Está correta, pois a legislação urbanística sobre parcelamento, uso e ocupação do solo deve ser precedida de planejamento e participação popular, conforme a lógica do Estatuto da Cidade.
- B)É facultado aos Poderes Legislativo e Executivo municipais, no processo de elaboração do plano diretor, a promoção de audiências públicas e debates com a participação da população e de associações representativas dos vários segmentos da comunidade e a publicidade quanto aos documentos e informações produzidos.
Está errada, porque no processo de elaboração do plano diretor a promoção de audiências públicas, debates e publicidade não é mera faculdade, mas exigência legal do art. 40, §4º, do Estatuto da Cidade.
- C)O plano diretor é o instrumento básico da política de desenvolvimento e expansão urbana, constituindo parte integrante do processo de planejamento municipal, cujas diretrizes e prioridades nele contidas deverão ser incorporadas no plano plurianual, nas diretrizes orçamentárias e no orçamento anual.
Está correta, pois o plano diretor é o instrumento básico da política urbana e deve integrar o planejamento municipal, influenciando PPA, LDO e orçamento.
- D)O plano diretor será obrigatório para os Municípios que pretendam exigir do proprietário do solo urbano não edificado, subutilizado ou não utilizado, segundo o Estatuto da Cidade, que promova seu adequado aproveitamento, sob pena, sucessivamente, de parcelamento ou edificação compulsórios, imposto sobre a propriedade predial e territorial urbana progressivo no tempo e a desapropriação com pagamento mediante títulos da dívida pública.
Está correta, porque o plano diretor é obrigatório para o Município que queira aplicar os instrumentos sancionatórios ao proprietário do solo urbano não edificado, subutilizado ou não utilizado.
- E)A gestão da administração territorial urbana submete-se ao Princípio da Coesão Dinâmica que proíbe a criação de normas urbanísticas alheadas ao plano diretor, fracionando-o para permitir soluções tópicas, isoladas e pontuais, desvinculadas do planejamento urbano integral.
Está errada, porque esse suposto 'Princípio da Coesão Dinâmica' não é fundamento jurídico do Estatuto da Cidade e a afirmação cria uma restrição inexistente ao uso de normas urbanísticas específicas.
Gabarito: B
O Estatuto da Cidade (Lei 10.257/2001) concretiza o art. 182 da Constituição e organiza a política urbana com uma ideia central: o município deve planejar antes de agir.
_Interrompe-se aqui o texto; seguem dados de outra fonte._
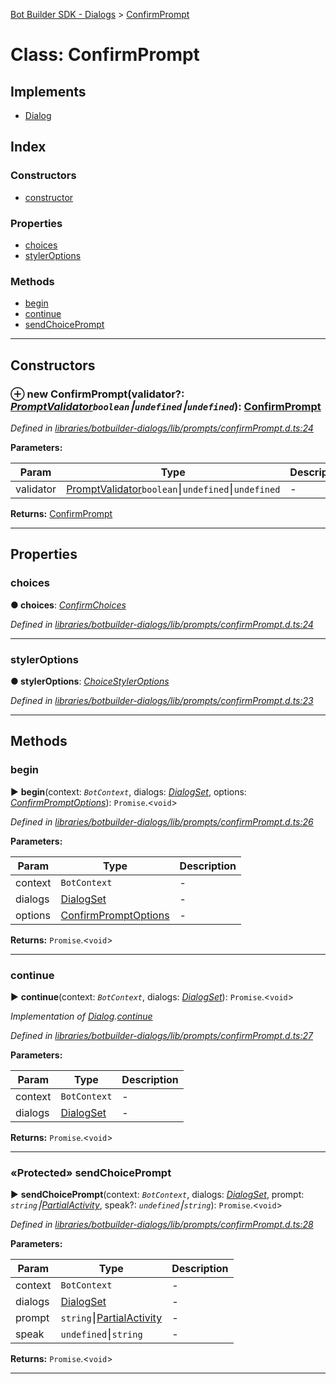 [Bot Builder SDK - Dialogs](../README.md) > [ConfirmPrompt](../classes/botbuilder_dialogs.confirmprompt.md)



# Class: ConfirmPrompt

## Implements

* [Dialog](../interfaces/botbuilder_dialogs.dialog.md)

## Index

### Constructors

* [constructor](botbuilder_dialogs.confirmprompt.md#constructor)


### Properties

* [choices](botbuilder_dialogs.confirmprompt.md#choices)
* [stylerOptions](botbuilder_dialogs.confirmprompt.md#styleroptions)


### Methods

* [begin](botbuilder_dialogs.confirmprompt.md#begin)
* [continue](botbuilder_dialogs.confirmprompt.md#continue)
* [sendChoicePrompt](botbuilder_dialogs.confirmprompt.md#sendchoiceprompt)



---
## Constructors
<a id="constructor"></a>


### ⊕ **new ConfirmPrompt**(validator?: *[PromptValidator](../#promptvalidator)`boolean`⎮`undefined`⎮`undefined`*): [ConfirmPrompt](botbuilder_dialogs.confirmprompt.md)


*Defined in [libraries/botbuilder-dialogs/lib/prompts/confirmPrompt.d.ts:24](https://github.com/Microsoft/botbuilder-js/blob/dfb4aa4/libraries/botbuilder-dialogs/lib/prompts/confirmPrompt.d.ts#L24)*



**Parameters:**

| Param | Type | Description |
| ------ | ------ | ------ |
| validator | [PromptValidator](../#promptvalidator)`boolean`⎮`undefined`⎮`undefined`   |  - |





**Returns:** [ConfirmPrompt](botbuilder_dialogs.confirmprompt.md)

---


## Properties
<a id="choices"></a>

###  choices

**●  choices**:  *[ConfirmChoices](../interfaces/botbuilder_dialogs.confirmchoices.md)* 

*Defined in [libraries/botbuilder-dialogs/lib/prompts/confirmPrompt.d.ts:24](https://github.com/Microsoft/botbuilder-js/blob/dfb4aa4/libraries/botbuilder-dialogs/lib/prompts/confirmPrompt.d.ts#L24)*





___

<a id="styleroptions"></a>

###  stylerOptions

**●  stylerOptions**:  *[ChoiceStylerOptions]()* 

*Defined in [libraries/botbuilder-dialogs/lib/prompts/confirmPrompt.d.ts:23](https://github.com/Microsoft/botbuilder-js/blob/dfb4aa4/libraries/botbuilder-dialogs/lib/prompts/confirmPrompt.d.ts#L23)*





___


## Methods
<a id="begin"></a>

###  begin

► **begin**(context: *`BotContext`*, dialogs: *[DialogSet](botbuilder_dialogs.dialogset.md)*, options: *[ConfirmPromptOptions](../interfaces/botbuilder_dialogs.confirmpromptoptions.md)*): `Promise`.<`void`>



*Defined in [libraries/botbuilder-dialogs/lib/prompts/confirmPrompt.d.ts:26](https://github.com/Microsoft/botbuilder-js/blob/dfb4aa4/libraries/botbuilder-dialogs/lib/prompts/confirmPrompt.d.ts#L26)*



**Parameters:**

| Param | Type | Description |
| ------ | ------ | ------ |
| context | `BotContext`   |  - |
| dialogs | [DialogSet](botbuilder_dialogs.dialogset.md)   |  - |
| options | [ConfirmPromptOptions](../interfaces/botbuilder_dialogs.confirmpromptoptions.md)   |  - |





**Returns:** `Promise`.<`void`>





___

<a id="continue"></a>

###  continue

► **continue**(context: *`BotContext`*, dialogs: *[DialogSet](botbuilder_dialogs.dialogset.md)*): `Promise`.<`void`>



*Implementation of [Dialog](../interfaces/botbuilder_dialogs.dialog.md).[continue](../interfaces/botbuilder_dialogs.dialog.md#continue)*

*Defined in [libraries/botbuilder-dialogs/lib/prompts/confirmPrompt.d.ts:27](https://github.com/Microsoft/botbuilder-js/blob/dfb4aa4/libraries/botbuilder-dialogs/lib/prompts/confirmPrompt.d.ts#L27)*



**Parameters:**

| Param | Type | Description |
| ------ | ------ | ------ |
| context | `BotContext`   |  - |
| dialogs | [DialogSet](botbuilder_dialogs.dialogset.md)   |  - |





**Returns:** `Promise`.<`void`>





___

<a id="sendchoiceprompt"></a>

### «Protected» sendChoicePrompt

► **sendChoicePrompt**(context: *`BotContext`*, dialogs: *[DialogSet](botbuilder_dialogs.dialogset.md)*, prompt: *`string`⎮[Partial]()[Activity]()*, speak?: *`undefined`⎮`string`*): `Promise`.<`void`>



*Defined in [libraries/botbuilder-dialogs/lib/prompts/confirmPrompt.d.ts:28](https://github.com/Microsoft/botbuilder-js/blob/dfb4aa4/libraries/botbuilder-dialogs/lib/prompts/confirmPrompt.d.ts#L28)*



**Parameters:**

| Param | Type | Description |
| ------ | ------ | ------ |
| context | `BotContext`   |  - |
| dialogs | [DialogSet](botbuilder_dialogs.dialogset.md)   |  - |
| prompt | `string`⎮[Partial]()[Activity]()   |  - |
| speak | `undefined`⎮`string`   |  - |





**Returns:** `Promise`.<`void`>





___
Por isso, o plano diretor é o instrumento básico da política de desenvolvimento e expansão urbana, e suas diretrizes devem conversar com o plano plurianual, a LDO e o orçamento anual. A prova adora cobrar dois pontos: planejamento e participação popular. Em regra, quando o município vai mexer em matéria urbanística sensível, especialmente uso, ocupação e parcelamento do solo, a lógica é exigir planejamento prévio e espaço para audiência pública e debates com a população e entidades representativas. Isso evita decisão “de gabinete” e dá legitimidade democrática ao desenho da cidade. O gabarito está na alternativa B porque ela troca uma exigência legal por uma opção facultativa. No processo de elaboração do plano diretor, a lei não diz que as audiências públicas e os debates são mera faculdade; ao contrário, o art. 40, §4º, do Estatuto da Cidade determina que o Poder Legislativo e o Executivo municipais assegurem publicidade e participação popular. Ou seja: quando a questão disser que algo é opcional, mas a lei manda fazer, acenda o alerta vermelho. Em Direito Urbanístico, planejamento sem participação costuma ser pegadinha clássica de banca.